Japan: von der Zeremonie zum Bubble Tea
Neben der traditionellen japanischen Teezeremonie hat sich in Japan in den letzten Jahren ein neuer Trend des Teekonsums abgezeichnet: "Bubble Tea" - verschiedene Tees werden mit kleinen, süßen Tapiokakügelchen angereichert. Diese sind meist durchsichtig, können aber auch schwarz oder weiß gefärbt sein. Erfunden wurde der "Bubble Tea" in den 1980er Jahren in Taiwan und verbreitete sich von dort in asiatischen Großstädten wie Hong Kong oder Singapur. In Tokio trinken die Jugendlichen heute in modernen Tea Shops ihren "Bubble Tea". Und auch in den USA hat sich das "In"-Getränk durchgesetzt: In Kalifornien gibt es bereits Hunderte von Shops, in San Francisco, Los Angeles, Las Vegas, Seattle und New York kann man sich seinen individuellen "Bubble Tea" zusammenstellen. Die Auswahl ist riesig: ob warm oder kalt, ob auf Schwarz-, Grün- oder Früchteteebasis, ob kleine oder große Kügelchen - die Möglichkeiten sind unbegrenzt. Serviert wird das beliebte Getränk in Plastikbechern mit einem langen dicken Strohhalm.

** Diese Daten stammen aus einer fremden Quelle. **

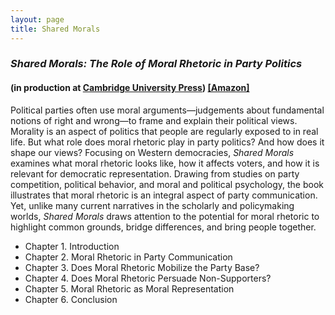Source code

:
 ```yaml
---
layout: page
title: Shared Morals
---
```


### _Shared Morals: The Role of Moral Rhetoric in Party Politics_
#### (in production at [Cambridge University Press](https://www.cambridge.org/core/books/shared-morals/8A9FA1BB57A7F3507EF2B1805DB2083E)) [[Amazon]](https://www.amazon.com/Shared-Morals-Moral-Rhetoric-Politics/dp/1009667920)

Political parties often use moral arguments—judgements about fundamental notions of right and wrong—to frame and explain their political views. Morality is an aspect of politics that people are regularly exposed to in real life. But what role does moral rhetoric play in party politics? And how does it shape our views? Focusing on Western democracies, _Shared Morals_ examines what moral rhetoric looks like, how it affects voters, and how it is relevant for democratic representation. Drawing from studies on party competition, political behavior, and moral and political psychology, the book illustrates that moral rhetoric is an integral aspect of party communication. Yet, unlike many current narratives in the scholarly and policymaking worlds, _Shared Morals_ draws attention to the potential for moral rhetoric to highlight common grounds, bridge differences, and bring people together.

- Chapter 1. Introduction
- Chapter 2. Moral Rhetoric in Party Communication
- Chapter 3. Does Moral Rhetoric Mobilize the Party Base?
- Chapter 4. Does Moral Rhetoric Persuade Non-Supporters?
- Chapter 5. Moral Rhetoric as Moral Representation
- Chapter 6. Conclusion
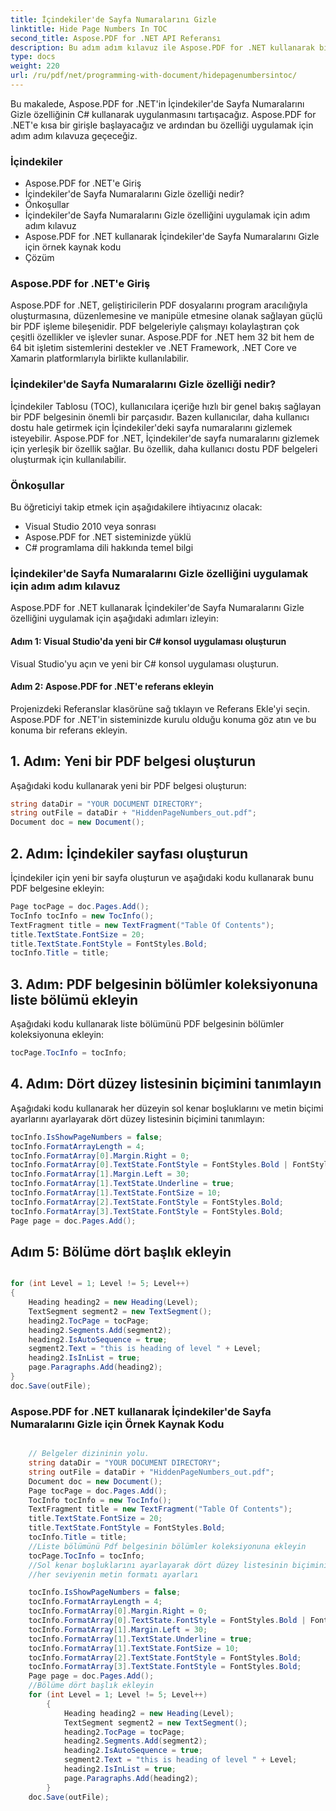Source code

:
 ```yaml
---
title: İçindekiler'de Sayfa Numaralarını Gizle
linktitle: Hide Page Numbers In TOC
second_title: Aspose.PDF for .NET API Referansı
description: Bu adım adım kılavuz ile Aspose.PDF for .NET kullanarak bir içindekiler tablosunda sayfa numaralarını nasıl gizleyeceğinizi öğrenin.
type: docs
weight: 220
url: /ru/pdf/net/programming-with-document/hidepagenumbersintoc/
---
```

Bu makalede, Aspose.PDF for .NET'in İçindekiler'de Sayfa Numaralarını Gizle özelliğinin C# kullanarak uygulanmasını tartışacağız. Aspose.PDF for .NET'e kısa bir girişle başlayacağız ve ardından bu özelliği uygulamak için adım adım kılavuza geçeceğiz. 

### İçindekiler

- Aspose.PDF for .NET'e Giriş
- İçindekiler'de Sayfa Numaralarını Gizle özelliği nedir?
- Önkoşullar
- İçindekiler'de Sayfa Numaralarını Gizle özelliğini uygulamak için adım adım kılavuz
- Aspose.PDF for .NET kullanarak İçindekiler'de Sayfa Numaralarını Gizle için örnek kaynak kodu
- Çözüm

### Aspose.PDF for .NET'e Giriş

Aspose.PDF for .NET, geliştiricilerin PDF dosyalarını program aracılığıyla oluşturmasına, düzenlemesine ve manipüle etmesine olanak sağlayan güçlü bir PDF işleme bileşenidir. PDF belgeleriyle çalışmayı kolaylaştıran çok çeşitli özellikler ve işlevler sunar. Aspose.PDF for .NET hem 32 bit hem de 64 bit işletim sistemlerini destekler ve .NET Framework, .NET Core ve Xamarin platformlarıyla birlikte kullanılabilir. 

### İçindekiler'de Sayfa Numaralarını Gizle özelliği nedir?

İçindekiler Tablosu (TOC), kullanıcılara içeriğe hızlı bir genel bakış sağlayan bir PDF belgesinin önemli bir parçasıdır. Bazen kullanıcılar, daha kullanıcı dostu hale getirmek için İçindekiler'deki sayfa numaralarını gizlemek isteyebilir. Aspose.PDF for .NET, İçindekiler'de sayfa numaralarını gizlemek için yerleşik bir özellik sağlar. Bu özellik, daha kullanıcı dostu PDF belgeleri oluşturmak için kullanılabilir. 

### Önkoşullar

Bu öğreticiyi takip etmek için aşağıdakilere ihtiyacınız olacak:

- Visual Studio 2010 veya sonrası
- Aspose.PDF for .NET sisteminizde yüklü
- C# programlama dili hakkında temel bilgi

### İçindekiler'de Sayfa Numaralarını Gizle özelliğini uygulamak için adım adım kılavuz

Aspose.PDF for .NET kullanarak İçindekiler'de Sayfa Numaralarını Gizle özelliğini uygulamak için aşağıdaki adımları izleyin:

#### Adım 1: Visual Studio'da yeni bir C# konsol uygulaması oluşturun

Visual Studio'yu açın ve yeni bir C# konsol uygulaması oluşturun.

#### Adım 2: Aspose.PDF for .NET'e referans ekleyin

Projenizdeki Referanslar klasörüne sağ tıklayın ve Referans Ekle'yi seçin. Aspose.PDF for .NET'in sisteminizde kurulu olduğu konuma göz atın ve bu konuma bir referans ekleyin.

## 1. Adım: Yeni bir PDF belgesi oluşturun

Aşağıdaki kodu kullanarak yeni bir PDF belgesi oluşturun:

```csharp
string dataDir = "YOUR DOCUMENT DIRECTORY";
string outFile = dataDir + "HiddenPageNumbers_out.pdf";
Document doc = new Document();
```

## 2. Adım: İçindekiler sayfası oluşturun

İçindekiler için yeni bir sayfa oluşturun ve aşağıdaki kodu kullanarak bunu PDF belgesine ekleyin:

```csharp
Page tocPage = doc.Pages.Add();
TocInfo tocInfo = new TocInfo();
TextFragment title = new TextFragment("Table Of Contents");
title.TextState.FontSize = 20;
title.TextState.FontStyle = FontStyles.Bold;
tocInfo.Title = title;
```

## 3. Adım: PDF belgesinin bölümler koleksiyonuna liste bölümü ekleyin

Aşağıdaki kodu kullanarak liste bölümünü PDF belgesinin bölümler koleksiyonuna ekleyin:

```csharp
tocPage.TocInfo = tocInfo;
```

## 4. Adım: Dört düzey listesinin biçimini tanımlayın

Aşağıdaki kodu kullanarak her düzeyin sol kenar boşluklarını ve metin biçimi ayarlarını ayarlayarak dört düzey listesinin biçimini tanımlayın:

```csharp
tocInfo.IsShowPageNumbers = false;
tocInfo.FormatArrayLength = 4;
tocInfo.FormatArray[0].Margin.Right = 0;
tocInfo.FormatArray[0].TextState.FontStyle = FontStyles.Bold | FontStyles.Italic;
tocInfo.FormatArray[1].Margin.Left = 30;
tocInfo.FormatArray[1].TextState.Underline = true;
tocInfo.FormatArray[1].TextState.FontSize = 10;
tocInfo.FormatArray[2].TextState.FontStyle = FontStyles.Bold;
tocInfo.FormatArray[3].TextState.FontStyle = FontStyles.Bold;
Page page = doc.Pages.Add();
```

## Adım 5: Bölüme dört başlık ekleyin

```csharp

for (int Level = 1; Level != 5; Level++)
{ 
	Heading heading2 = new Heading(Level); 
	TextSegment segment2 = new TextSegment(); 
	heading2.TocPage = tocPage; 
	heading2.Segments.Add(segment2); 
	heading2.IsAutoSequence = true; 
	segment2.Text = "this is heading of level " + Level; 
	heading2.IsInList = true; 
	page.Paragraphs.Add(heading2); 
}
doc.Save(outFile);

```

### Aspose.PDF for .NET kullanarak İçindekiler'de Sayfa Numaralarını Gizle için Örnek Kaynak Kodu

```csharp

	// Belgeler dizininin yolu.
	string dataDir = "YOUR DOCUMENT DIRECTORY";
	string outFile = dataDir + "HiddenPageNumbers_out.pdf";
	Document doc = new Document();
	Page tocPage = doc.Pages.Add();
	TocInfo tocInfo = new TocInfo();
	TextFragment title = new TextFragment("Table Of Contents");
	title.TextState.FontSize = 20;
	title.TextState.FontStyle = FontStyles.Bold;
	tocInfo.Title = title;
	//Liste bölümünü Pdf belgesinin bölümler koleksiyonuna ekleyin
	tocPage.TocInfo = tocInfo;
	//Sol kenar boşluklarını ayarlayarak dört düzey listesinin biçimini tanımlayın ve
	//her seviyenin metin formatı ayarları

	tocInfo.IsShowPageNumbers = false;
	tocInfo.FormatArrayLength = 4;
	tocInfo.FormatArray[0].Margin.Right = 0;
	tocInfo.FormatArray[0].TextState.FontStyle = FontStyles.Bold | FontStyles.Italic;
	tocInfo.FormatArray[1].Margin.Left = 30;
	tocInfo.FormatArray[1].TextState.Underline = true;
	tocInfo.FormatArray[1].TextState.FontSize = 10;
	tocInfo.FormatArray[2].TextState.FontStyle = FontStyles.Bold;
	tocInfo.FormatArray[3].TextState.FontStyle = FontStyles.Bold;
	Page page = doc.Pages.Add();
	//Bölüme dört başlık ekleyin
	for (int Level = 1; Level != 5; Level++)
		{ 
			Heading heading2 = new Heading(Level); 
			TextSegment segment2 = new TextSegment(); 
			heading2.TocPage = tocPage; 
			heading2.Segments.Add(segment2); 
			heading2.IsAutoSequence = true; 
			segment2.Text = "this is heading of level " + Level; 
			heading2.IsInList = true; 
			page.Paragraphs.Add(heading2); 
		}
	doc.Save(outFile);

```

Deutschland: Kluntje un Room oder
Tea to go
In Deutschland war Tee schon Anfang
des 18. Jahrhunderts das bevorzugte
Getränk in den Berliner Salons. Im Laufe
der Jahre entstanden die so genannten literarischen Teetische. Auch Johann Wolfgang von Goethe lud regelmäßig zum "großen Tee" ein. Besonders beliebt war das aromatische Getränk im Nordsee-Küstengebiet sowie in Bremen und Hamburg. In Ostfriesland, wo nach wie vor der meiste Tee in Deutschland getrunken wird, hat sich an der traditionellen Zubereitungsart bis heute nichts geändert: Der Tee wird mit frischem, sprudelnd heißem Wasser übergossen und zieht maximal fünf Minuten. In die noch leere Tasse kommt zunächst ein Stück "Kluntje" (Kandis). Anschließend wird die Tasse zu dreiviertel mit Tee gefüllt. Da der klassische Ostfriesen-Tee relativ stark ist, gibt man etwas "Room" (Sahne) dazu. Der Ostfriese lässt dabei den Rahm ringförmig am Tassenrand entlang in den Tee gleiten. Dabei entwickelt sich ein zartes, weißes Wölkchen. Neben dieser traditionellen Art des Tee-Genusses zeichnet sich zunehmend der Trend zum "Tea to go" - heißer Tee-Genuss für unterwegs - ab. So hat in München bereits der erste Tea Shop eröffnet: "The Victorian House" bietet seinen Gästen neben Teegenuss im Restaurant auch "Tea to go" an. Aber auch die berühmte Teatime lebt wieder auf: Renommierte Hotels wie das "Vier Jahreszeiten" in Hamburg oder das "Steigenberger" in Frankfurt zelebrieren die klassische Teatime auf höchstem Niveau.


Indien: Gesalzener Tee mit Ziegenmilch
Die indische Bevölkerung schwört auf "Masala Chai". Diese traditionelle Zubereitungsart steht für den indischen Way of Life. Immer und überall kommt der Tee zum Einsatz, ob als Durstlöscher oder kleine Zwischenmahlzeit. Bei der klassischen Rezeptur kommen zum schwarzen Tee Gewürze wie Kardamom, Ingwer, Zimt, Nelken, Fenchel und Anis. Ursprünglich stammt das Rezept aus der ayurvedischen Gesundheitslehre, in der diese Gewürze ihren festen Platz haben. Auch in Deutschland ist Chai-Tee inzwischen zum regelrechten Trendgetränk avanciert.
Eine für den europäischen Gaumen eher ungewöhnliche Art, den Tee zu trinken, zelebrieren Bewohner der Himalaya-Region: Hier bekommen Reisende von den Hirten zum Beispiel häufig eine Tasse gesalzenen Tee gereicht, der mit Ziegenmilch angereichert ist.